The gorgeous child is back at school and so I have five glorious hours to myself each day to work, far more than I did over the six weeks of summer holidays. More than enough, you would think, to take care of the house and admin and various clothes people need. To clean and plan meals and keep the place tidy. To finish my No Quarter edit and publish, as well as delivering daily blog content for my current client.

I had grand plans, you see. Plans to use my time wisely, to eke out those five hours like someone squeezing pennies from their purse, each minute carefully guarded and used as required.
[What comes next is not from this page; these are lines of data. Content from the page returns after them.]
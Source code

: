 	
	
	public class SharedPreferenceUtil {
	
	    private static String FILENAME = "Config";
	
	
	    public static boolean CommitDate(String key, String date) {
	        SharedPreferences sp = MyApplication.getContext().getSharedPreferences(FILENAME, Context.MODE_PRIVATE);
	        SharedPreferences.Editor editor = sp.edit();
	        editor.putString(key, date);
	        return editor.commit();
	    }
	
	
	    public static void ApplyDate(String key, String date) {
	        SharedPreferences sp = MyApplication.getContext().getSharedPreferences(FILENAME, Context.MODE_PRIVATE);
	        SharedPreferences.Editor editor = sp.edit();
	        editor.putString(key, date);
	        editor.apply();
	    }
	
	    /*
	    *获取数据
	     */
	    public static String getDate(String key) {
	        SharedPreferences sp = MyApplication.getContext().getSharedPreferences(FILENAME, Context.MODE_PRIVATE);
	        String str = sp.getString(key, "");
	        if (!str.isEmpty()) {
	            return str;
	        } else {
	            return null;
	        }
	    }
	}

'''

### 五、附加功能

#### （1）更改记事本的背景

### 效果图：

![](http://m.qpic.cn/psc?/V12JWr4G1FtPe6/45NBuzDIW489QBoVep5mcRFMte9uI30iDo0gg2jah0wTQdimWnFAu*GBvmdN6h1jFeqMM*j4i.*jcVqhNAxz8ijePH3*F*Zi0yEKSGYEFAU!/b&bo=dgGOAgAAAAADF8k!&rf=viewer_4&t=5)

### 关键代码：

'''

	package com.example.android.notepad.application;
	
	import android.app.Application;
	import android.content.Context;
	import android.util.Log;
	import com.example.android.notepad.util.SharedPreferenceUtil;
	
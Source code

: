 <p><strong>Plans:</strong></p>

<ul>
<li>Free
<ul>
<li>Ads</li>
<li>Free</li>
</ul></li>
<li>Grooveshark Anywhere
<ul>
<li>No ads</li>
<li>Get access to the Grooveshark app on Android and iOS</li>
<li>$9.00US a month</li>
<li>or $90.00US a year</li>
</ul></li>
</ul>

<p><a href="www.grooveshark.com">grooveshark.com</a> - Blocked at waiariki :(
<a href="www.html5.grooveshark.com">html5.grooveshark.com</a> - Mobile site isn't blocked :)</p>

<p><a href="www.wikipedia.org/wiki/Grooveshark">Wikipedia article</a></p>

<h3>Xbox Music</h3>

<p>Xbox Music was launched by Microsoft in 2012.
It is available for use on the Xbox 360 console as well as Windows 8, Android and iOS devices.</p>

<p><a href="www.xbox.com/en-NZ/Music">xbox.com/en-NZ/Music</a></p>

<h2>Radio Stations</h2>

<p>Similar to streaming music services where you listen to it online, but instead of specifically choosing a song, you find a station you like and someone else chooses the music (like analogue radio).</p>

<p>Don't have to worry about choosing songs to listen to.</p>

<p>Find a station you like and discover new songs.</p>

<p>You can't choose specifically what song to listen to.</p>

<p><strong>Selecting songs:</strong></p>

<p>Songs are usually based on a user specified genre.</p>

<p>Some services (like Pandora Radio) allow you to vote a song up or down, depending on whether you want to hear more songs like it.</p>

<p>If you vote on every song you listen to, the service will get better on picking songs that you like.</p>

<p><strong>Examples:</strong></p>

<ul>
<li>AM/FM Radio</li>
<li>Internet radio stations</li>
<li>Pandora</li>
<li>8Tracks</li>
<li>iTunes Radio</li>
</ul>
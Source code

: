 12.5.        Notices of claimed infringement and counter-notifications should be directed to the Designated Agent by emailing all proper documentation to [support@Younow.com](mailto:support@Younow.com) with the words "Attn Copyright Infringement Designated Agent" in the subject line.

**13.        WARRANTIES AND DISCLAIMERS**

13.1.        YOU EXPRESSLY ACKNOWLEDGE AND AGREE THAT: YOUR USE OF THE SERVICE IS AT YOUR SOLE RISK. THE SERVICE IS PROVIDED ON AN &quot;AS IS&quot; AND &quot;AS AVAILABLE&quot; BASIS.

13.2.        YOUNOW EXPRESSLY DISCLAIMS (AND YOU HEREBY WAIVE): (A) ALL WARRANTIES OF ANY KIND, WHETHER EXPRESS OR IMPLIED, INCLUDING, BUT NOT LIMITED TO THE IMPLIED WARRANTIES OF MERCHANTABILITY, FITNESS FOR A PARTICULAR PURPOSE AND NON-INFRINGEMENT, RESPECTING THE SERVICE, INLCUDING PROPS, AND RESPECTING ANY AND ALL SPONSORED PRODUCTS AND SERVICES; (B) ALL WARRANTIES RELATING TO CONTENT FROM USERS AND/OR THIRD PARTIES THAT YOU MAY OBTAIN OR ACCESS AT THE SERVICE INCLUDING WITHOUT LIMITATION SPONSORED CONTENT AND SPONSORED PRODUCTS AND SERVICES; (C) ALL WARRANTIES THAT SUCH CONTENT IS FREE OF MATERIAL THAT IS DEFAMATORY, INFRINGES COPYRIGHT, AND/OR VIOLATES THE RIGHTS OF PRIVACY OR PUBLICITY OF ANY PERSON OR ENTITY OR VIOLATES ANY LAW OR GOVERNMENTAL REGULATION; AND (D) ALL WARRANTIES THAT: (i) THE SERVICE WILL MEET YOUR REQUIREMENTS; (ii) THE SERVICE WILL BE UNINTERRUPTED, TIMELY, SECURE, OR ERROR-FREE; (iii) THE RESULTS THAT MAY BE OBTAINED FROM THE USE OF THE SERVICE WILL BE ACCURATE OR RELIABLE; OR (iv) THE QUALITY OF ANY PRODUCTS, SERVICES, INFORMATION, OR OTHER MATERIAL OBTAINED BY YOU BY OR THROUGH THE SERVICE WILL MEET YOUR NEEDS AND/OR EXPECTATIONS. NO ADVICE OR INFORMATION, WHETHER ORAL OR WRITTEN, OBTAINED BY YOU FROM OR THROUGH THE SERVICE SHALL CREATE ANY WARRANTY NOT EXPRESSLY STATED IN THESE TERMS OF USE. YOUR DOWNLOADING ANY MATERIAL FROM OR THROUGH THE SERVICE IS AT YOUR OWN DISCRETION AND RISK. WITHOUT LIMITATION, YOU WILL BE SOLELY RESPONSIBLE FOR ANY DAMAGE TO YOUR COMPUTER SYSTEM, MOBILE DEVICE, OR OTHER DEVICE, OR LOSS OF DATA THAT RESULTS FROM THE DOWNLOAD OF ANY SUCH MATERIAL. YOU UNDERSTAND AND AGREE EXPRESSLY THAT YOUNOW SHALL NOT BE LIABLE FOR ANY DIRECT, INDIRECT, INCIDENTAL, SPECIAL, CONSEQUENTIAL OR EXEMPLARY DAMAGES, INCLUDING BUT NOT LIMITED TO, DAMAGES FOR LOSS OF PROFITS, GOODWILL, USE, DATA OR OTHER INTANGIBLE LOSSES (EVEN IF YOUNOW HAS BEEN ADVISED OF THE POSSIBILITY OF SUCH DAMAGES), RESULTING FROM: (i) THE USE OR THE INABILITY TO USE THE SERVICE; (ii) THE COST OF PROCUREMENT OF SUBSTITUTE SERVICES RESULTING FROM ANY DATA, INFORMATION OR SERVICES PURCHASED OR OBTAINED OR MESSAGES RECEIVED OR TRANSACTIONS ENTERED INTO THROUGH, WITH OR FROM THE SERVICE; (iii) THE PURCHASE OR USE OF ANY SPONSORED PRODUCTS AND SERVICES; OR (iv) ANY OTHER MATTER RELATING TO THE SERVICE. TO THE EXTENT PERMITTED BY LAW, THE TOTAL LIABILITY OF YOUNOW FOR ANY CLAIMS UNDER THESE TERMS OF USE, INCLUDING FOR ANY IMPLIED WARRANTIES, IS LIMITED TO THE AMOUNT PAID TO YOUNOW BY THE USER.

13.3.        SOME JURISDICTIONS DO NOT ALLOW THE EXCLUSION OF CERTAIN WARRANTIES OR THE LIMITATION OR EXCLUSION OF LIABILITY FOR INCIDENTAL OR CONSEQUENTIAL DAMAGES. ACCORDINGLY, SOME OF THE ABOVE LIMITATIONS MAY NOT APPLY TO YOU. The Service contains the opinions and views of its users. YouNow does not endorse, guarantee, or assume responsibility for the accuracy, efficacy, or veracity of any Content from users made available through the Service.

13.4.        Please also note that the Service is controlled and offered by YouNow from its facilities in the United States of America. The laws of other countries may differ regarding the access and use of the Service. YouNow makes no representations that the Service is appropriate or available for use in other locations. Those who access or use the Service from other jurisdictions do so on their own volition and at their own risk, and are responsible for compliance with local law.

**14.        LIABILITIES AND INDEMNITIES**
I was going to start meditating regularly again, instead of the few snatched sessions here and there when I had ten minutes to myself. It was going to be fantastic.

And it all started so well last Thursday. I woke early, was ready and had all in place for the child when she awoke, both of us out the door in plenty of time to get to school. When I came back home I was on track. I got through my chores and writing in what felt like a fairly good use of time, going to pick her up with a heart content from having achieved a good day’s work.

Friday was still good, though I started to have a nagging suspicion that someone, somewhere, had sped time up slightly. Midday seemed to arrive a little earlier than I expected, as did school pick-up. But I shook it off and pressed on, still convinced that all was well.

Then Monday hit. And for some reason time escaped me completely. My day ran off the rails and, even though everyone else got to where they needed to be at the right time, I ended up doing the ironing at 9:30pm, which was when I should have been on the couch watching FriendsFest (and oh, I am laughing my head off at the Friends reruns – a guilty pleasure).

And here I am on Tuesday, the day nearly half over. I feel as though I may have a better handle on time today, though I’m still running a little behind. So I would like to ask whoever it is that manages these things, if they can just slow things down slightly. Bring them back to normal, if they don’t mind.

Or, maybe it is just me, after all. 🙂

 

 

 

Before You Publish…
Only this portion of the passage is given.